Upgrades failing

When I try to install the latest gitlab version, the update fails and it reports that I need to upgrade postgres.
When I run sudo gitlab-ctl pg-upgrade, it fails and the error in the log file is:
pg_dump: error: invalid column numbering in table “epic_user_mentions”

I can’t upgrade gitlab because pg-upgrade fails.
I can’t upgrade postgres because of the column numbering error.

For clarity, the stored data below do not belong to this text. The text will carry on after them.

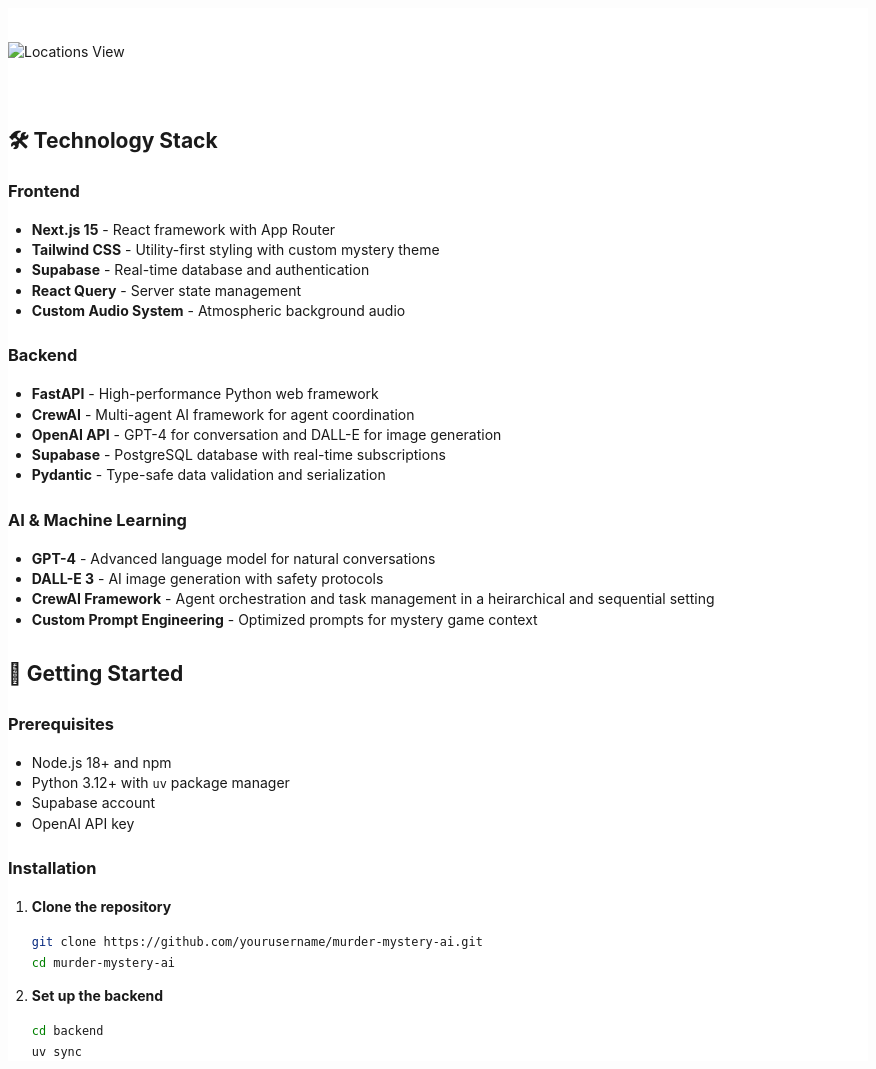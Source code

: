 <br />

![Locations View](https://github.com/user-attachments/assets/51e6cb1c-84c0-4667-97dd-fbbdf75100bd)

<br />

## 🛠️ **Technology Stack**

### **Frontend**

- **Next.js 15** - React framework with App Router
- **Tailwind CSS** - Utility-first styling with custom mystery theme
- **Supabase** - Real-time database and authentication
- **React Query** - Server state management
- **Custom Audio System** - Atmospheric background audio

### **Backend**

- **FastAPI** - High-performance Python web framework
- **CrewAI** - Multi-agent AI framework for agent coordination
- **OpenAI API** - GPT-4 for conversation and DALL-E for image generation
- **Supabase** - PostgreSQL database with real-time subscriptions
- **Pydantic** - Type-safe data validation and serialization

### **AI & Machine Learning**

- **GPT-4** - Advanced language model for natural conversations
- **DALL-E 3** - AI image generation with safety protocols
- **CrewAI Framework** - Agent orchestration and task management in a heirarchical and sequential setting
- **Custom Prompt Engineering** - Optimized prompts for mystery game context

## 🚀 **Getting Started**

### **Prerequisites**

- Node.js 18+ and npm
- Python 3.12+ with `uv` package manager
- Supabase account
- OpenAI API key

### **Installation**

1. **Clone the repository**

   ```bash
   git clone https://github.com/yourusername/murder-mystery-ai.git
   cd murder-mystery-ai
   ```

2. **Set up the backend**

   ```bash
   cd backend
   uv sync
   ```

I’m currently on GitLab Enterprise Edition v16.11

I finally solved my issue.

First I accessed the postgres database with psql:
sudo -u gitlab-psql /opt/gitlab/embedded/bin/psql -h /var/opt/gitlab/postgresql -d gitlabhq_production

Then I ran a query against the epic_user_mentions table
select * from epic_user_mentions

This returned an error:
ERROR: postgres pg_dump missing attribute error

From this error I followed the directions of this stackoverflow answer:

and ran the following:
REINDEX INDEX pg_catalog.pg_attribute_relid_attnum_index;

I then reran the select query and the error was gone.

Now I was able to run the postgres upgrade:
gitlab-ctl pg-upgrade

and finally the gitlab update.

1 Like

The original error sounds to me like a previous set of database migrations (done by many upgrades) failed. Unfortunately I don’t know how to find out when table epic_user_mentions was changed, but there’s a good chance it happened on your last “succesful” upgrade, maybe someone can say something concrete if you tell us what version that was from.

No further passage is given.